→ **PROBLEM DESCRIPTION**
Give only the count of lines that contain "secrets" in the material.

[DATA PROVIDED]

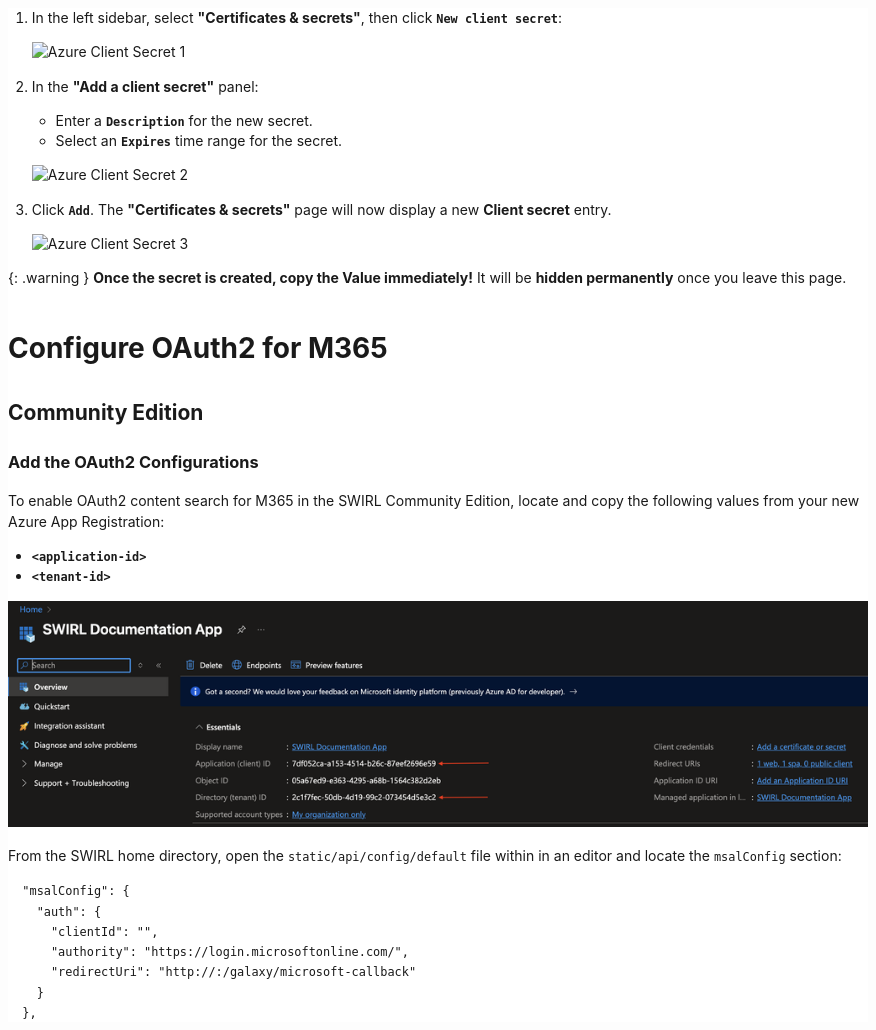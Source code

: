 1. In the left sidebar, select **"Certificates & secrets"**, then click **`New client secret`**:

   ![Azure Client Secret 1](images/Azure_client_secret_1.png)

2. In the **"Add a client secret"** panel:
   - Enter a **`Description`** for the new secret.
   - Select an **`Expires`** time range for the secret.

   ![Azure Client Secret 2](images/Azure_client_secret_2.png)

3. Click **`Add`**. The **"Certificates & secrets"** page will now display a new **Client secret** entry.

   ![Azure Client Secret 3](images/Azure_client_secret_3.png)

{: .warning }
**Once the secret is created, copy the Value immediately!**  It will be **hidden permanently** once you leave this page.

# Configure OAuth2 for M365

## Community Edition

### Add the OAuth2 Configurations

To enable OAuth2 content search for M365 in the SWIRL Community Edition, locate and copy the following values from your new Azure App Registration:
- **`<application-id>`**  
- **`<tenant-id>`** 

![Azure App Values](images/Azure_app_values.png)

From the SWIRL home directory, open the `static/api/config/default` file within in an editor and locate the `msalConfig` section:

```
  "msalConfig": {
    "auth": {
      "clientId": "",
      "authority": "https://login.microsoftonline.com/",
      "redirectUri": "http://:/galaxy/microsoft-callback"
    }
  },
```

[/DATA PROVIDED]

→ **EXERCISE SOLUTION**
2